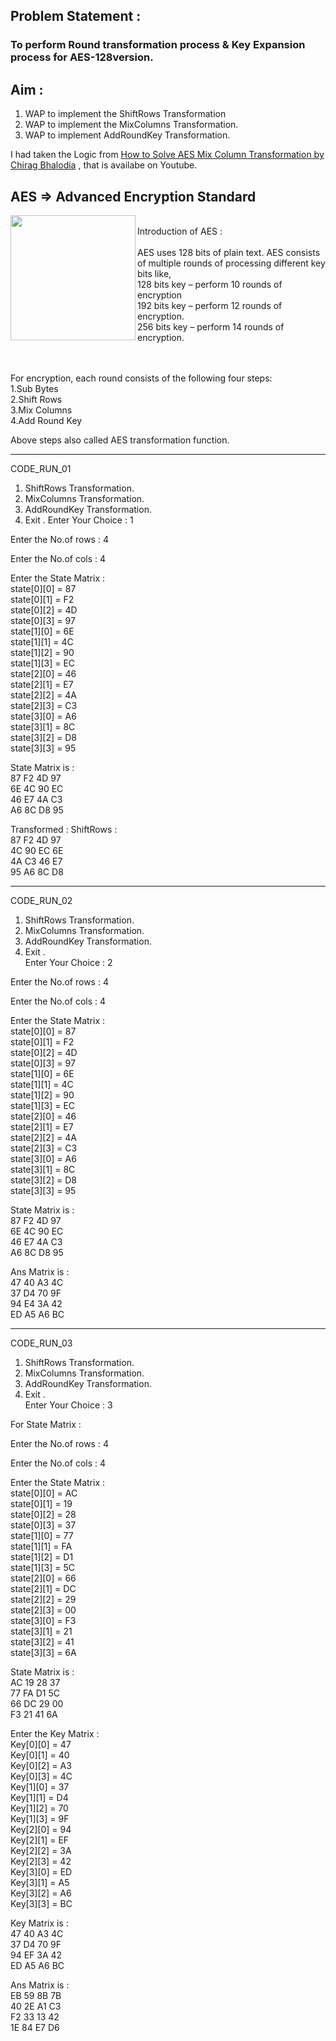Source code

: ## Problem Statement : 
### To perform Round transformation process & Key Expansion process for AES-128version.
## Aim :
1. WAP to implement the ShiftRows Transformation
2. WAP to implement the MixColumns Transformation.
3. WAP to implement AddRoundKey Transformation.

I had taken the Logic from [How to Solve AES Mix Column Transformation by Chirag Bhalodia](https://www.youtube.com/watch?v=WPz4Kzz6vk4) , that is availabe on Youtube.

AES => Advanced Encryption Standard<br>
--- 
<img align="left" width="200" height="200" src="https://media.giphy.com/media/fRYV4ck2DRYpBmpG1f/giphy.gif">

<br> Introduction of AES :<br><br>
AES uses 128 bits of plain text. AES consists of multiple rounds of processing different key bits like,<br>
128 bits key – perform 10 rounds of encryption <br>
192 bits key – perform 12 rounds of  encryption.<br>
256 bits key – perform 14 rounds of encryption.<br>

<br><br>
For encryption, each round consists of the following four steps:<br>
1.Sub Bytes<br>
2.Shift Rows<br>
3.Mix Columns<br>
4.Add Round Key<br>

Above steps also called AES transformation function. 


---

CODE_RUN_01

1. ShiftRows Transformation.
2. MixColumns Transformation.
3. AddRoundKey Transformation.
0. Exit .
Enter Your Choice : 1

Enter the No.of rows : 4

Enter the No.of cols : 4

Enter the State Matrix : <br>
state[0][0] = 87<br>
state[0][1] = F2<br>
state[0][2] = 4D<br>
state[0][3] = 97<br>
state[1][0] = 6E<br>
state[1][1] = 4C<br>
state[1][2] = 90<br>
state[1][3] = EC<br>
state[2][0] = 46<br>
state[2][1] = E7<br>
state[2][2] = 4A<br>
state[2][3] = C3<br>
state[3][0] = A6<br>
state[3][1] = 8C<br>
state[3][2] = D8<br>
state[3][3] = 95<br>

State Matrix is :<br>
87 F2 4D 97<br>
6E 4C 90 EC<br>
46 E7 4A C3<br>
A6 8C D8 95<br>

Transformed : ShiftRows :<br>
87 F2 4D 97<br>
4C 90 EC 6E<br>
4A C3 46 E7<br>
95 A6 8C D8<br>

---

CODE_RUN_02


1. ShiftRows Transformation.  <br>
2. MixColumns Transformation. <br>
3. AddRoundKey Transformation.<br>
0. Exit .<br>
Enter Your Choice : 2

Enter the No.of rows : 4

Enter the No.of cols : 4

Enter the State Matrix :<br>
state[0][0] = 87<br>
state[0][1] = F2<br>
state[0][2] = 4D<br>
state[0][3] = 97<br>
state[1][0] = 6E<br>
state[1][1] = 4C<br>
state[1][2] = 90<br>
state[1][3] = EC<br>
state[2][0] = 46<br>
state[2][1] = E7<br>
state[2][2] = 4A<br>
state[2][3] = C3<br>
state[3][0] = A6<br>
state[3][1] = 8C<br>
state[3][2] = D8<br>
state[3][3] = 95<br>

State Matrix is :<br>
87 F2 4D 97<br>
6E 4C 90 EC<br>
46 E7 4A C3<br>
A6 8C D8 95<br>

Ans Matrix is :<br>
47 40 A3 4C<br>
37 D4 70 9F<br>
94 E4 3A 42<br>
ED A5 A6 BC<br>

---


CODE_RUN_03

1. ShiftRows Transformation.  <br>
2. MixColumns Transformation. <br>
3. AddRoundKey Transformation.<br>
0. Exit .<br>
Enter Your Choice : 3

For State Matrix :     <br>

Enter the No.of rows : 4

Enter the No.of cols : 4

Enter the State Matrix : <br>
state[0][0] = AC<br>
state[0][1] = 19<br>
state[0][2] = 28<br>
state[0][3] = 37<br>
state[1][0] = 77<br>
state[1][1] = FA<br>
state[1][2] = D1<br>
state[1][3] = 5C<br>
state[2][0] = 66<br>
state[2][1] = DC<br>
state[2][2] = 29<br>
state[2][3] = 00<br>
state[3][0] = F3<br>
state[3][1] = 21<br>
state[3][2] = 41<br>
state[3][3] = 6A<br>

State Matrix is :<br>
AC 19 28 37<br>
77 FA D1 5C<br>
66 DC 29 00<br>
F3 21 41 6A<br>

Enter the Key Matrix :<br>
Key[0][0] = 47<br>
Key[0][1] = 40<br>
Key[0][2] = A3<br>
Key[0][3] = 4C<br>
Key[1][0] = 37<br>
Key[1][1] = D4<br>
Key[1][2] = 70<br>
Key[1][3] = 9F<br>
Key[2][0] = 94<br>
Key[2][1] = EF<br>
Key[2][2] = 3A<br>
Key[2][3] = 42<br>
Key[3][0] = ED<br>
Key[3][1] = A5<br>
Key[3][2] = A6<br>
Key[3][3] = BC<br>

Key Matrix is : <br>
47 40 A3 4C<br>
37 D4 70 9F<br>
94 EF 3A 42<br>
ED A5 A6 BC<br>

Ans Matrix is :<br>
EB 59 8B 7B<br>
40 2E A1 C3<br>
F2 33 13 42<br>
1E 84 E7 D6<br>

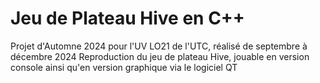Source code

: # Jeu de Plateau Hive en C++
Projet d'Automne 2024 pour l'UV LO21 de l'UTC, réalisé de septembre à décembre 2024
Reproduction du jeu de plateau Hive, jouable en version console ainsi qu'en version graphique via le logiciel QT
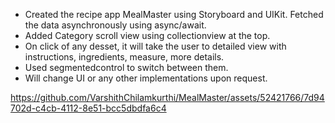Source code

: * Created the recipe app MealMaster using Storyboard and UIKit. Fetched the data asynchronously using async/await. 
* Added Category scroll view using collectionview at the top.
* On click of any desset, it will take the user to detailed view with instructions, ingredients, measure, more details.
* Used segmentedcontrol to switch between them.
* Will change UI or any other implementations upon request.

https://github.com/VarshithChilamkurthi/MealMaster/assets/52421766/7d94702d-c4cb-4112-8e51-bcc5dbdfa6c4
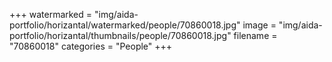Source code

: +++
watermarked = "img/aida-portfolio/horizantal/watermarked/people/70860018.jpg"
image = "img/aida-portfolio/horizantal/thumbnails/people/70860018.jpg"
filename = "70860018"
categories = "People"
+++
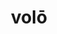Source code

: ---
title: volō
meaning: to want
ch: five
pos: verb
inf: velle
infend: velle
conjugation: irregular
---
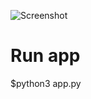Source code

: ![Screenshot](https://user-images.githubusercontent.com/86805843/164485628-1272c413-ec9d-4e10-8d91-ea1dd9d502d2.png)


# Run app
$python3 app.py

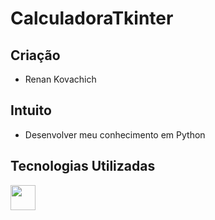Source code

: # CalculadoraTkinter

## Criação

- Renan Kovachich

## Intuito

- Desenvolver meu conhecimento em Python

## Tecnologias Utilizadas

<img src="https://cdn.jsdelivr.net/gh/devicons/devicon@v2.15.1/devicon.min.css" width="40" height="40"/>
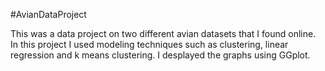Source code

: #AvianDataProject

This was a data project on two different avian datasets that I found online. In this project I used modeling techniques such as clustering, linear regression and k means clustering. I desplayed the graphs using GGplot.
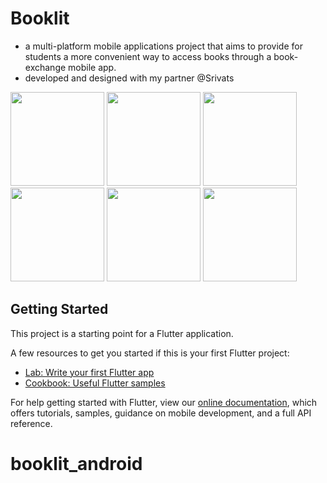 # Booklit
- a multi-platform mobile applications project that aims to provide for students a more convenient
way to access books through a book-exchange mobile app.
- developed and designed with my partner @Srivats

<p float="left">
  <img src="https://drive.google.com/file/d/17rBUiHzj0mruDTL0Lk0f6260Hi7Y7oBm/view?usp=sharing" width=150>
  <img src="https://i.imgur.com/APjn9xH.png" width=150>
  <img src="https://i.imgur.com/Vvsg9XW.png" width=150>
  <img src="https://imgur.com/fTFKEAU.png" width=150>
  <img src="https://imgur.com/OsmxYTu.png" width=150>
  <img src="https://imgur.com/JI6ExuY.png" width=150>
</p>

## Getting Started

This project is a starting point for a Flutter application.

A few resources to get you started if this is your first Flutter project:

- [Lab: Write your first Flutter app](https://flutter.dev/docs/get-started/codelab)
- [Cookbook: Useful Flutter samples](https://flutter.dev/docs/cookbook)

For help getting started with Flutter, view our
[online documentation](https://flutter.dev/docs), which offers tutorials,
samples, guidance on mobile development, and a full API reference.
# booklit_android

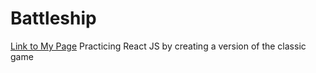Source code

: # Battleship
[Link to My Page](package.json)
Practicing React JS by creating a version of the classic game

+ + + + + + +

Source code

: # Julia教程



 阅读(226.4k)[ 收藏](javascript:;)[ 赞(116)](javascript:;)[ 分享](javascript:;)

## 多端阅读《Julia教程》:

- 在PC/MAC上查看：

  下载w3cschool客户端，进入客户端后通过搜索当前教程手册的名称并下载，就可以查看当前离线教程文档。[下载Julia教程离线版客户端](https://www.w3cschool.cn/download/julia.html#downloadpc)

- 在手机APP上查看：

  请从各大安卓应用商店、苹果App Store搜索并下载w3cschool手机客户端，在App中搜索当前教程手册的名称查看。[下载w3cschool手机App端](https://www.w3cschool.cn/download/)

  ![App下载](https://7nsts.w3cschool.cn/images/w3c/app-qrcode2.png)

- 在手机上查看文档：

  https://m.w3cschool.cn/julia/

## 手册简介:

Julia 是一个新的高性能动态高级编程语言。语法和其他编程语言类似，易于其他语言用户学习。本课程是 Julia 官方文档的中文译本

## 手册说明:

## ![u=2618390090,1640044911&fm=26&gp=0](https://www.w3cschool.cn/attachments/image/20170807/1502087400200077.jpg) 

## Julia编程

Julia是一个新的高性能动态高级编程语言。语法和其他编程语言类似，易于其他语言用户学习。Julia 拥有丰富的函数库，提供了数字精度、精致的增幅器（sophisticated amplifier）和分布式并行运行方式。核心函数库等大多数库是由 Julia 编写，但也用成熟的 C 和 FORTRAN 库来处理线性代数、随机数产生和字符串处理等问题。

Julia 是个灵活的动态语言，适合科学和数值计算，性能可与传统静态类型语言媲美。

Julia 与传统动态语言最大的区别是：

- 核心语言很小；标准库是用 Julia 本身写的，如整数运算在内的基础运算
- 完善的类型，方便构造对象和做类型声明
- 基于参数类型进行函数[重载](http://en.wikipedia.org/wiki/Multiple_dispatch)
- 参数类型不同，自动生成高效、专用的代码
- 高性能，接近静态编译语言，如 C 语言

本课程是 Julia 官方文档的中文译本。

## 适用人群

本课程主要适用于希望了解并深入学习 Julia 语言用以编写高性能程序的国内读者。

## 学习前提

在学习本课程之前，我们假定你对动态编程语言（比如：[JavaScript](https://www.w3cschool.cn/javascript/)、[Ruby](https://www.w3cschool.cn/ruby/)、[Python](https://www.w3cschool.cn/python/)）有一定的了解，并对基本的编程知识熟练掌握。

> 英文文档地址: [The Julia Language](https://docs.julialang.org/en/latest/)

+ + + + + + +

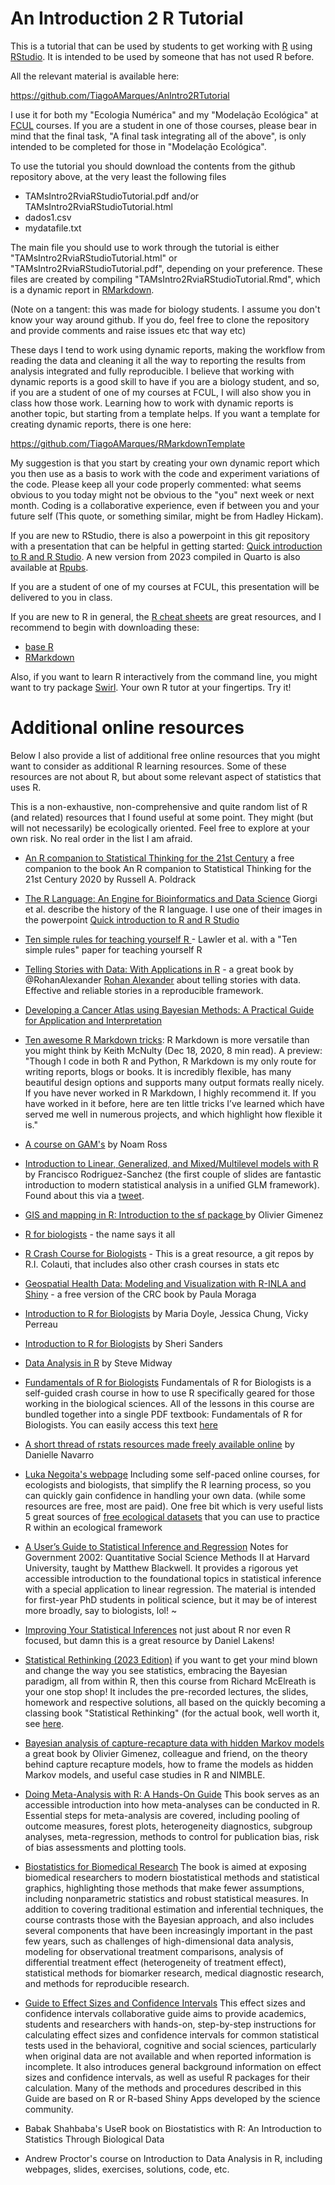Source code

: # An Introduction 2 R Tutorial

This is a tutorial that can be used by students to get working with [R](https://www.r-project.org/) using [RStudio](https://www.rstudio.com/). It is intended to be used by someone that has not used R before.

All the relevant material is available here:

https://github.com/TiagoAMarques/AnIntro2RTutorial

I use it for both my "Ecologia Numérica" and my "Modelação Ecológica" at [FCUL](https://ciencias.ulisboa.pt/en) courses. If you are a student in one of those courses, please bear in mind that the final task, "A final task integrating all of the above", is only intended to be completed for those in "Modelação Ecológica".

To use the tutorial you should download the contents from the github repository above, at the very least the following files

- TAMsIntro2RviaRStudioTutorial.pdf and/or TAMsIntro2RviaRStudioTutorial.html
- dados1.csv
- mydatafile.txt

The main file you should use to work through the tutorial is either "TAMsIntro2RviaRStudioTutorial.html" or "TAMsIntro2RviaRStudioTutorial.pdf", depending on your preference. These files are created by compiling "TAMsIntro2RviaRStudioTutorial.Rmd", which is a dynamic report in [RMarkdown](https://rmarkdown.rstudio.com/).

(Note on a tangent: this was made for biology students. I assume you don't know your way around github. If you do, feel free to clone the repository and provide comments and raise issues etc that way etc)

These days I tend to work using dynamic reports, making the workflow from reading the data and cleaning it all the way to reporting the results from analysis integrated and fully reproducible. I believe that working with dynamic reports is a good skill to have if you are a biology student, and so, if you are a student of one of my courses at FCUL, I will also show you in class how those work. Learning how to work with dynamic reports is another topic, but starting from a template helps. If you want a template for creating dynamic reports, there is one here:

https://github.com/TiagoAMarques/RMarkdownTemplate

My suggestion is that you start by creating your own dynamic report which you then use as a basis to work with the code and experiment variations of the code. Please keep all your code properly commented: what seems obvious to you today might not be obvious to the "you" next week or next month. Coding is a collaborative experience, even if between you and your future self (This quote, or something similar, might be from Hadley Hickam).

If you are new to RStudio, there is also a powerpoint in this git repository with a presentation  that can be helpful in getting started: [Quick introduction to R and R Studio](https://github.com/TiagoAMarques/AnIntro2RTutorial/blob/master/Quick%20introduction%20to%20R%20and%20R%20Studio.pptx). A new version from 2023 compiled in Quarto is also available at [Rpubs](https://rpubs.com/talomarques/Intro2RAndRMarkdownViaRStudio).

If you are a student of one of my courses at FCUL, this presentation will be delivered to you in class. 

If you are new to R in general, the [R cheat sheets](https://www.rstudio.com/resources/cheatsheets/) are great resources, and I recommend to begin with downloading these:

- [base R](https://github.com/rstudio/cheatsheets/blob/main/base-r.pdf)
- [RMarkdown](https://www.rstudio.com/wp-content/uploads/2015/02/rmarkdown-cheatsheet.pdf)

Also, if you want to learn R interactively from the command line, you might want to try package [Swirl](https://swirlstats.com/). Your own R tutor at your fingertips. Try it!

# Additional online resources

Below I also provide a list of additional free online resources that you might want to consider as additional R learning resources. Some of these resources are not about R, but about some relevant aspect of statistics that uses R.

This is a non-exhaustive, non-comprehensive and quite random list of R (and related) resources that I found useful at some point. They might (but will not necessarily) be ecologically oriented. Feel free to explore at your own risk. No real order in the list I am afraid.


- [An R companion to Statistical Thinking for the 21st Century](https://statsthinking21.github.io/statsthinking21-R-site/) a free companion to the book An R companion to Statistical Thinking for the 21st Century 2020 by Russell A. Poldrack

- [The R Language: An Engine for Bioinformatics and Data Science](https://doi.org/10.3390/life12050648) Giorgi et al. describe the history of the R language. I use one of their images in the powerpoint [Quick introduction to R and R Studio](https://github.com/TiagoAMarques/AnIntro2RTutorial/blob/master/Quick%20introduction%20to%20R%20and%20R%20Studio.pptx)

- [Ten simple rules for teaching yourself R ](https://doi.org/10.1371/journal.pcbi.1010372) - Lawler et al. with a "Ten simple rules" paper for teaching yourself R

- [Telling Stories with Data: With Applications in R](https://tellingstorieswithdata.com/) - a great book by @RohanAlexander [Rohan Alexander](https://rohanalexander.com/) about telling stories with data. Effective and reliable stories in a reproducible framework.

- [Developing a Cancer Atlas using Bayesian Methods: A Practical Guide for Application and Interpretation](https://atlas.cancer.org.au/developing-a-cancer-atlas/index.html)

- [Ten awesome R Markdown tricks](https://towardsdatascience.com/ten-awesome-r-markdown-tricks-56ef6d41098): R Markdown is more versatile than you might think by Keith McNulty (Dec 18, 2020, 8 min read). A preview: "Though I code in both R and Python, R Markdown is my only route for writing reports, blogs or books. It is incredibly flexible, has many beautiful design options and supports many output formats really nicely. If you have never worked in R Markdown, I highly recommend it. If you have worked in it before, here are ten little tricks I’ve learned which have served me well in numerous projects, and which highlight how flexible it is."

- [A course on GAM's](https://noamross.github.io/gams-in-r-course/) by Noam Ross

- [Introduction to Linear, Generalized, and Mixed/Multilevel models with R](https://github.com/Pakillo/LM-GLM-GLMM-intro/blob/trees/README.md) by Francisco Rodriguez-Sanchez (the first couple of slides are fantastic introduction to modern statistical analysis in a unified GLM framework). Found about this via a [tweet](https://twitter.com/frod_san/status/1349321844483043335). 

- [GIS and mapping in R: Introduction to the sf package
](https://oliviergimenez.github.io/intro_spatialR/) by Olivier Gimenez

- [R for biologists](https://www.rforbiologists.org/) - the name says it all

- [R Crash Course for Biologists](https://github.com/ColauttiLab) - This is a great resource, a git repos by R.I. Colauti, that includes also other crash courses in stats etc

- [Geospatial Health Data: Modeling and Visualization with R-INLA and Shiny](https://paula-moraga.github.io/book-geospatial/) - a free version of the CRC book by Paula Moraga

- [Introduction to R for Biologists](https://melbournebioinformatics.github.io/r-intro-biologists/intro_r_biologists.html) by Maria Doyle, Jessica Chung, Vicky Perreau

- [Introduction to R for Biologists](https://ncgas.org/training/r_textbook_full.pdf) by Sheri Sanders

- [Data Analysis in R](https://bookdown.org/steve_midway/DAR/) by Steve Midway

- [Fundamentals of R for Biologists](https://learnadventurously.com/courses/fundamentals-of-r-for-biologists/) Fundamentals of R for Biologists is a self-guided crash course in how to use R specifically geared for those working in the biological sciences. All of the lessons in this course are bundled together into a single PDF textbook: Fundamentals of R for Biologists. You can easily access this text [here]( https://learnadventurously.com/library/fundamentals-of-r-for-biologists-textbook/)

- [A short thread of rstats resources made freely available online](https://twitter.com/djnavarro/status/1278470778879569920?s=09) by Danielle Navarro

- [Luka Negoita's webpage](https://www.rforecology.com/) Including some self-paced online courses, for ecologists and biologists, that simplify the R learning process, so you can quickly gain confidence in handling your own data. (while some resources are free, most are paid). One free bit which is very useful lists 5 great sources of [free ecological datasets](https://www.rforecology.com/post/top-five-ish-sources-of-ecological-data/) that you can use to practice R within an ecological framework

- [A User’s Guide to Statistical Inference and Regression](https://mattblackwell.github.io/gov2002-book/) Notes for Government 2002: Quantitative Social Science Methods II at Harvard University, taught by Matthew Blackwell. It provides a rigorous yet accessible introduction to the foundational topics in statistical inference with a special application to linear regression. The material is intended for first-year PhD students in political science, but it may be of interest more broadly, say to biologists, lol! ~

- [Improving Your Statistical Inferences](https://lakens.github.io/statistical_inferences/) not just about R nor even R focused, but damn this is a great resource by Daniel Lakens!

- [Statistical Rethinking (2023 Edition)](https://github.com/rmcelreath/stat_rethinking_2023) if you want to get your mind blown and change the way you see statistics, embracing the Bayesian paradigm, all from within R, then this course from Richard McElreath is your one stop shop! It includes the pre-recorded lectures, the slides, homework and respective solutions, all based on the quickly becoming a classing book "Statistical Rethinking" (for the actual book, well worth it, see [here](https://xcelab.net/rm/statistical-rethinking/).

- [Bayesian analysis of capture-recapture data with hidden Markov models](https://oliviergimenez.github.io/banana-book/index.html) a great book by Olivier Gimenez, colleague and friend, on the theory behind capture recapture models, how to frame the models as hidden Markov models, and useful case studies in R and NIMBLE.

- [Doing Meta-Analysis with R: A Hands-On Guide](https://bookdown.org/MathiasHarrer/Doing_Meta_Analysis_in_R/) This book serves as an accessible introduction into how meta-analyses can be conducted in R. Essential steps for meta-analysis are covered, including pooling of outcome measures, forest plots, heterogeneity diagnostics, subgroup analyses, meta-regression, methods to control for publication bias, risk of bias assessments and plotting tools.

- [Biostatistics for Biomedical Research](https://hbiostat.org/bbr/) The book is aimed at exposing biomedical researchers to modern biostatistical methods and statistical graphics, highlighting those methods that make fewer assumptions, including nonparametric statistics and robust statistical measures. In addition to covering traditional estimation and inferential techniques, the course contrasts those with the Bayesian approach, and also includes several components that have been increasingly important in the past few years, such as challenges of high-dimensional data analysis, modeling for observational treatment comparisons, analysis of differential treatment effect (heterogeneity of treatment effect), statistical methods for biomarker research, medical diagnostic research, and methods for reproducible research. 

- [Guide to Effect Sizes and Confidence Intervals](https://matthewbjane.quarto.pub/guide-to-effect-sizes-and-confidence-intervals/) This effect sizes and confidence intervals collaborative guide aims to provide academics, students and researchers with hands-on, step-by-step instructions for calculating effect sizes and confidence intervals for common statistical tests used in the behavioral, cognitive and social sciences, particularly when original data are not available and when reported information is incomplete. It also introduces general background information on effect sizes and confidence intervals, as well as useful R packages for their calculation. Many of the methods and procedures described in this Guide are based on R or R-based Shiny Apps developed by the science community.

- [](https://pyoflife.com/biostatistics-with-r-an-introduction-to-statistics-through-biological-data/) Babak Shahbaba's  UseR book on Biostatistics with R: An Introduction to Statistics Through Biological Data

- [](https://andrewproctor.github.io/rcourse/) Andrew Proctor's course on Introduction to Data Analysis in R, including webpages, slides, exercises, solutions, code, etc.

+ + + + + + +

Problem requirements:
Review the material and copy each line in which the word "docs" appears.

Response:
- [Lab: Write your first Flutter app](https://flutter.dev/docs/get-started/codelab)
- [Cookbook: Useful Flutter samples](https://flutter.dev/docs/cookbook)
[online documentation](https://flutter.dev/docs), which offers tutorials,
> 英文文档地址: [The Julia Language](https://docs.julialang.org/en/latest/)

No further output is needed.